Report every line below that carries the word "series".

::: TASK INPUT

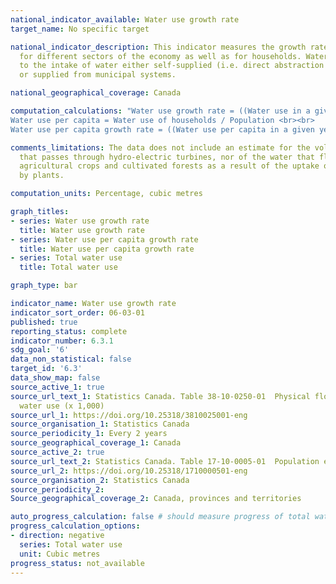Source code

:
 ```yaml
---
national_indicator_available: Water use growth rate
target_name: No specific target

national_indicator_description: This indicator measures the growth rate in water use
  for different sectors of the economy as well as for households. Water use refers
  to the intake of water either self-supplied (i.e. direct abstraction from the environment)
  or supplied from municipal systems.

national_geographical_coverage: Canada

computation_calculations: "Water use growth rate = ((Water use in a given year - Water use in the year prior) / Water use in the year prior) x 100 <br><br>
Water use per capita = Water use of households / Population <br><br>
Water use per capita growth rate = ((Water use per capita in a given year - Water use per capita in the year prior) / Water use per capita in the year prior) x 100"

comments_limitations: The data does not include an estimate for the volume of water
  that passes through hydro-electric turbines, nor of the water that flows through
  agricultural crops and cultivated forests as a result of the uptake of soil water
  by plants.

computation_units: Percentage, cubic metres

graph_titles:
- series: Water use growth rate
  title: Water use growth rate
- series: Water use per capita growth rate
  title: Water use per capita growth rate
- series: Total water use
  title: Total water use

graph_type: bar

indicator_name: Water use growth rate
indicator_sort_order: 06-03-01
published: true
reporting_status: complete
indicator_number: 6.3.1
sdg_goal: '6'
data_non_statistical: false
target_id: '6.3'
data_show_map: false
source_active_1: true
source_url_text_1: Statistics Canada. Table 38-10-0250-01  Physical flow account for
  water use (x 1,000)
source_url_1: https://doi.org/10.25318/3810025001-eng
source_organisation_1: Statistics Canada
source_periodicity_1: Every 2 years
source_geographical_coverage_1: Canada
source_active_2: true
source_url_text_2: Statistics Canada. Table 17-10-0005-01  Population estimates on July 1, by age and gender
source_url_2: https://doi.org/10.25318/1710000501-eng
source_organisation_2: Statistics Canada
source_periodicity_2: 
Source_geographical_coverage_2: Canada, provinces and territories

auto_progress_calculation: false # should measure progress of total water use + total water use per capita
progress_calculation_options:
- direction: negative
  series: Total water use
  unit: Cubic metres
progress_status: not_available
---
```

::::::

● **SOLVED EXERCISE**:
- series: Water use growth rate
- series: Water use per capita growth rate
- series: Total water use
  series: Total water use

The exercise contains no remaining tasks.